(Saved data entries)
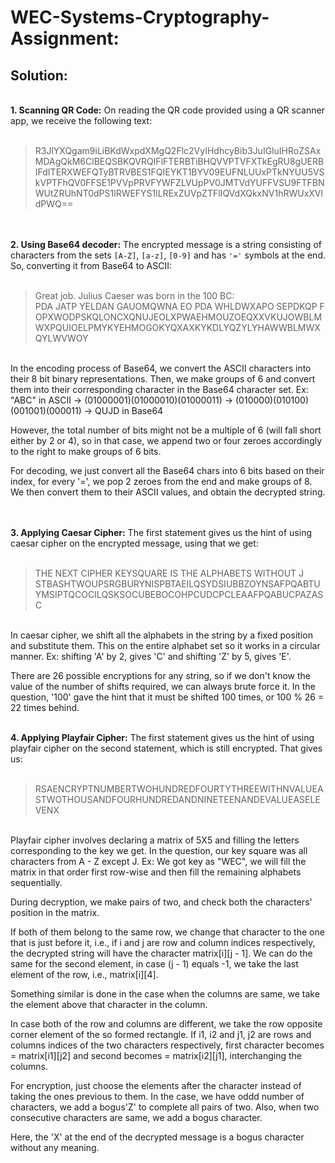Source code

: <h1><b>WEC-Systems-Cryptography-Assignment:</b></h1>
<h2><b>Solution:</b></h2>



</br><b>1. Scanning QR Code:</b> 
On reading the QR code provided using a QR scanner app, we receive the following text:</br></br>

>R3JlYXQgam9iLiBKdWxpdXMgQ2Flc2VyIHdhcyBib3JuIGluIHRoZSAxMDAgQkM6ClBEQSBKQVRQIFlFTERBTiBHQVVPTVFXTkEgRU8gUERBIFdITERXWEFQTyBTRVBES1FQIEYKT1BYV09EUFNLUUxPTkNYUU5VSkVPTFhQV0FFSE1PVVpPRVFYWFZLVUpPV0JMTVdYUFFVSU9FTFBNWUtZRUhNT0dPS1lRWEFYS1lLRExZUVpZTFlIQVdXQkxNV1hRWUxXVldPWQ==



</br></br><b>2. Using Base64 decoder:</b>
The encrypted message is a string consisting of characters from the sets `[A-Z]`, `[a-z]`, `[0-9]` and has `'='` symbols at the end. So, converting it from Base64 to ASCII:</br></br>

>Great job. Julius Caeser was born in the 100 BC:</br>
PDA JATP YELDAN GAUOMQWNA EO PDA WHLDWXAPO SEPDKQP F</br>
OPXWODPSKQLONCXQNUJEOLXPWAEHMOUZOEQXXVKUJOWBLMWXPQUIOELPMYKYEHMOGOKYQXAXKYKDLYQZYLYHAWWBLMWXQYLWVWOY

</br>In the encoding process of Base64, we convert the ASCII characters into their 8 bit binary representations. Then, we make groups of 6 and convert them into their corresponding character in the Base64 character set. Ex: "ABC" in ASCII -> (01000001)(01000010)(01000011) -> (010000)(010100)(001001)(000011) -> QUJD in Base64

However, the total number of bits might not be a multiple of 6 (will fall short either by  2 or 4), so in that case, we append two or four zeroes accordingly to the right to make groups of 6 bits.

For decoding, we just convert all the Base64 chars into 6 bits based on their index, for every '=', we pop 2 zeroes from the end and make groups of 8. We then convert them to their ASCII values, and obtain the decrypted string.



</br></br><b>3. Applying Caesar Cipher:</b>
The first statement gives us the hint of using caesar cipher on the encrypted message, using that we get:</br></br>

>THE NEXT CIPHER KEYSQUARE IS THE ALPHABETS WITHOUT J</br>
STBASHTWOUPSRGBURYNISPBTAEILQSYDSIUBBZOYNSAFPQABTUYMSIPTQCOCILQSKSOCUBEBOCOHPCUDCPCLEAAFPQABUCPAZASC

</br>In caesar cipher, we shift all the alphabets in the string by a fixed position and substitute them. This on the entire alphabet set so it  works in a circular manner. Ex: shifting 'A' by 2, gives 'C' and shifting 'Z' by 5, gives 'E'.

There are 26 possible encryptions for any string, so if we don't know the value of the number of shifts required, we can always brute force it.
In the question, '100' gave the hint that it must be shifted 100 times, or 100 % 26 = 22 times behind.



</br><b>4. Applying Playfair Cipher:</b> The first statement gives us the hint of using playfair cipher on the second statement, which is still encrypted. That gives us:</br></br>

>RSAENCRYPTNUMBERTWOHUNDREDFOURTYTHREEWITHNVALUEASTWOTHOUSANDFOURHUNDREDANDNINETEENANDEVALUEASELEVENX

</br>Playfair cipher involves declaring a matrix of 5X5 and filling the letters corresponding to the key we get. In the question, our key square was all characters from A - Z except J.
Ex: We got key as "WEC", we will fill the matrix in that order first row-wise and then fill the remaining alphabets sequentially.

During decryption, we make pairs of two, and check both the characters' position in the matrix.

If both of them belong to the same row, we change that character to the one that is just before it, i.e., if i and j are row and column indices respectively, the decrypted string will have the character matrix[i][j - 1]. We can do the same for the second element, in case (j - 1) equals -1, we take the last element of the row, i.e., matrix[i][4].

Something similar is done in the case when the columns are same, we take the element above that character in the column.

In case both of the row and columns are different, we take the row opposite corner element of the so formed rectangle. If i1, i2 and j1, j2 are rows and columns indices of the two characters respectively, first character becomes = matrix[i1][j2] and second becomes = matrix[i2][j1], interchanging the columns.

For encryption, just choose the elements after the character instead of taking the ones previous to them. In the case, we have oddd number of characters, we add a bogus'Z' to complete all pairs of two. Also, when two consecutive characters are same, we add a bogus character.

Here, the 'X' at the end of the decrypted message is a bogus character without any meaning.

* INSTRUCTIONS FOR THE TASK: For the word "statement", report how many lines of the records contain it; respond with the number only.

* SOLUTION FOR THIS PROBLEM: 2